EXTRACTED MATERIAL

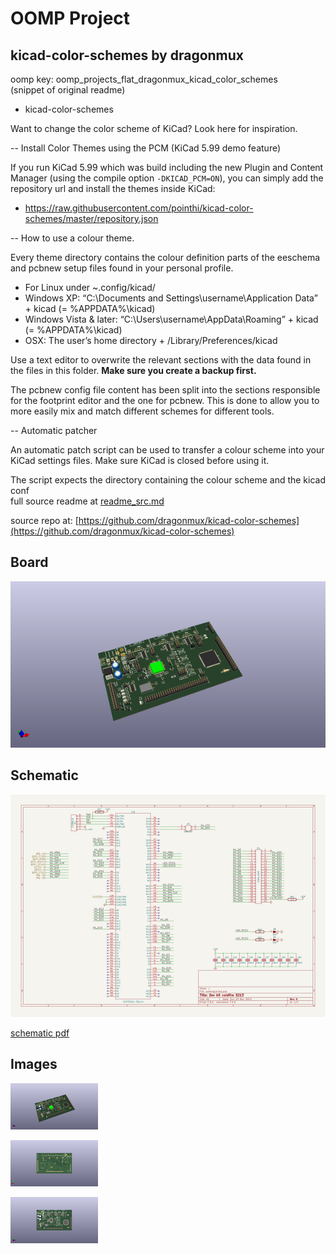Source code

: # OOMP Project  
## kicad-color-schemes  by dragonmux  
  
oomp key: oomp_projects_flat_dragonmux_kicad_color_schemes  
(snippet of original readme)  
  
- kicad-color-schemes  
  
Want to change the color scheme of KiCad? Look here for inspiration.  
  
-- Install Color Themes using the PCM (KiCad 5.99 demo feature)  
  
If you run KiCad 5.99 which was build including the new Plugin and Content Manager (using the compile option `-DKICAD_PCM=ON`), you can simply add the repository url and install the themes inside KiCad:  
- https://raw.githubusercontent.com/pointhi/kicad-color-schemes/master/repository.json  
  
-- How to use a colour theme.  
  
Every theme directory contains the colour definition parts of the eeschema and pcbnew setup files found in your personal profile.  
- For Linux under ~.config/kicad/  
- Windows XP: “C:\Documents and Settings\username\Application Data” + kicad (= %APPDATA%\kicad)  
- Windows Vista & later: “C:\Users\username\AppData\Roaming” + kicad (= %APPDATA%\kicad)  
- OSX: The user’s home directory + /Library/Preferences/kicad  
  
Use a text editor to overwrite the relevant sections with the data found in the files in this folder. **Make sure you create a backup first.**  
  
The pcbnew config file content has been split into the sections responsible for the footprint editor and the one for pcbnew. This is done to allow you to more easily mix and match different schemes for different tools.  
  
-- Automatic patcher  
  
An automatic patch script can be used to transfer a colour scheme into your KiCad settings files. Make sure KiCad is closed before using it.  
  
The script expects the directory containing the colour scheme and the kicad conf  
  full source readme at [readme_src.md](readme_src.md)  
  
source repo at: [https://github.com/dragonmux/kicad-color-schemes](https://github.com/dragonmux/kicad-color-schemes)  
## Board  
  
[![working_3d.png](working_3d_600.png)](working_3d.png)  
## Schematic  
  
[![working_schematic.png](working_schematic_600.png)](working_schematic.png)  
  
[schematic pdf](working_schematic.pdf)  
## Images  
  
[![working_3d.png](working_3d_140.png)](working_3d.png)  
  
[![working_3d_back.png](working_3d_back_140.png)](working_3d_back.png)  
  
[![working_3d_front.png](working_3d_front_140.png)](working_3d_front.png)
...
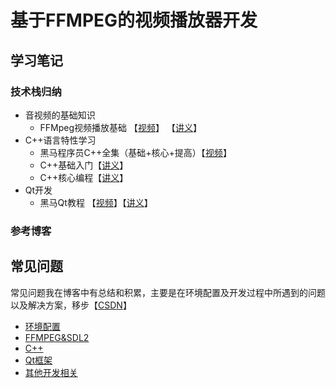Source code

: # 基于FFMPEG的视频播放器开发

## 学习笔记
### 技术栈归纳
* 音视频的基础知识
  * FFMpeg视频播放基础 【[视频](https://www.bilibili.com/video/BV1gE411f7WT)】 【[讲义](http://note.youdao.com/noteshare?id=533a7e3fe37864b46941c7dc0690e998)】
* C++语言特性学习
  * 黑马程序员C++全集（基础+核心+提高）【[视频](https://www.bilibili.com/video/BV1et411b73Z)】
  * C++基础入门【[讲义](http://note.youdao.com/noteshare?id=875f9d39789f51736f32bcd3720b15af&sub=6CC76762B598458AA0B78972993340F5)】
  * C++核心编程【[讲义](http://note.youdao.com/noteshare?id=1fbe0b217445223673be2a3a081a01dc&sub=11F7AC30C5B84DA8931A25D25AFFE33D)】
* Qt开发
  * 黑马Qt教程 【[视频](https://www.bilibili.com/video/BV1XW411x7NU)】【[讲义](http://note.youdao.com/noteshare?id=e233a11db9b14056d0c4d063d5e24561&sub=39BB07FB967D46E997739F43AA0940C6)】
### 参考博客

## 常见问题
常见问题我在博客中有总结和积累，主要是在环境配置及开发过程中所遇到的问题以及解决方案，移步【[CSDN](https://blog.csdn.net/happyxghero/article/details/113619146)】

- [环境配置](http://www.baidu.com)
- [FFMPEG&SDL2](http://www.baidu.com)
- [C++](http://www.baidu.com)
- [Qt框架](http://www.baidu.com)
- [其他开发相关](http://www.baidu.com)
==
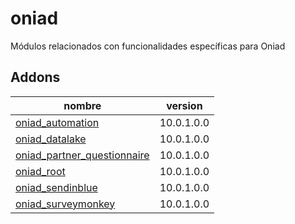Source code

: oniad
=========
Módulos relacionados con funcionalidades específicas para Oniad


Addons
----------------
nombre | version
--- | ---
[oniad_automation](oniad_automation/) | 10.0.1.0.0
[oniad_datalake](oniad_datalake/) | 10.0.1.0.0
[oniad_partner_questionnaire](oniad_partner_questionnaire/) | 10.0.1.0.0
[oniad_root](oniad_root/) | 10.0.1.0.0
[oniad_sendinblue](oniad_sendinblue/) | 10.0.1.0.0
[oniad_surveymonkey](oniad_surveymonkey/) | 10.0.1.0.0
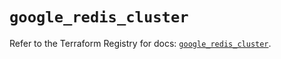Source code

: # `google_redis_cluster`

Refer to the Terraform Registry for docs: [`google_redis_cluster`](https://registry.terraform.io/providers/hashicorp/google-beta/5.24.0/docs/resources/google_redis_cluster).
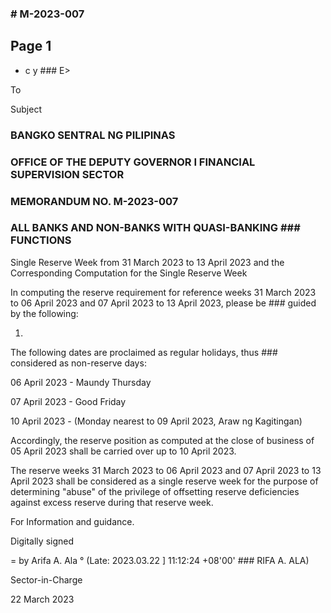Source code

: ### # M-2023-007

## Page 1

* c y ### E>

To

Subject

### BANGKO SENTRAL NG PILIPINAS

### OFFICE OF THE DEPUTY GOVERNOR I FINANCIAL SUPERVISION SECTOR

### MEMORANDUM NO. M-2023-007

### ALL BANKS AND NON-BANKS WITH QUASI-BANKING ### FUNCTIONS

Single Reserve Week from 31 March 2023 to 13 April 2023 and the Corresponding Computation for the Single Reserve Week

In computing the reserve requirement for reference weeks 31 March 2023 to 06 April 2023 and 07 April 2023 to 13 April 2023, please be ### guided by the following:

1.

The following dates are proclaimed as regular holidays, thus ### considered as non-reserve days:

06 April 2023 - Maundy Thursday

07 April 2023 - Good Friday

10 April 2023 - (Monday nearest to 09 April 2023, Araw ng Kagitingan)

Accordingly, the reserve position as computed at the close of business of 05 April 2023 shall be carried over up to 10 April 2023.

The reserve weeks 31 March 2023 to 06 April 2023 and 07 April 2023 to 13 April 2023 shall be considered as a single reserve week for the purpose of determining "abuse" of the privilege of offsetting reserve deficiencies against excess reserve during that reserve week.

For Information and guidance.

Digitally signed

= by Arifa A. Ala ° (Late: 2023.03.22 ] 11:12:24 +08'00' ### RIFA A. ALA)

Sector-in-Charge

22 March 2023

PROBLEM DETAILS
For each line of the material that contains "readme", return a copy.

WRITTEN SOLUTION
(snippet of original readme)  
  full source readme at [readme_src.md](readme_src.md)  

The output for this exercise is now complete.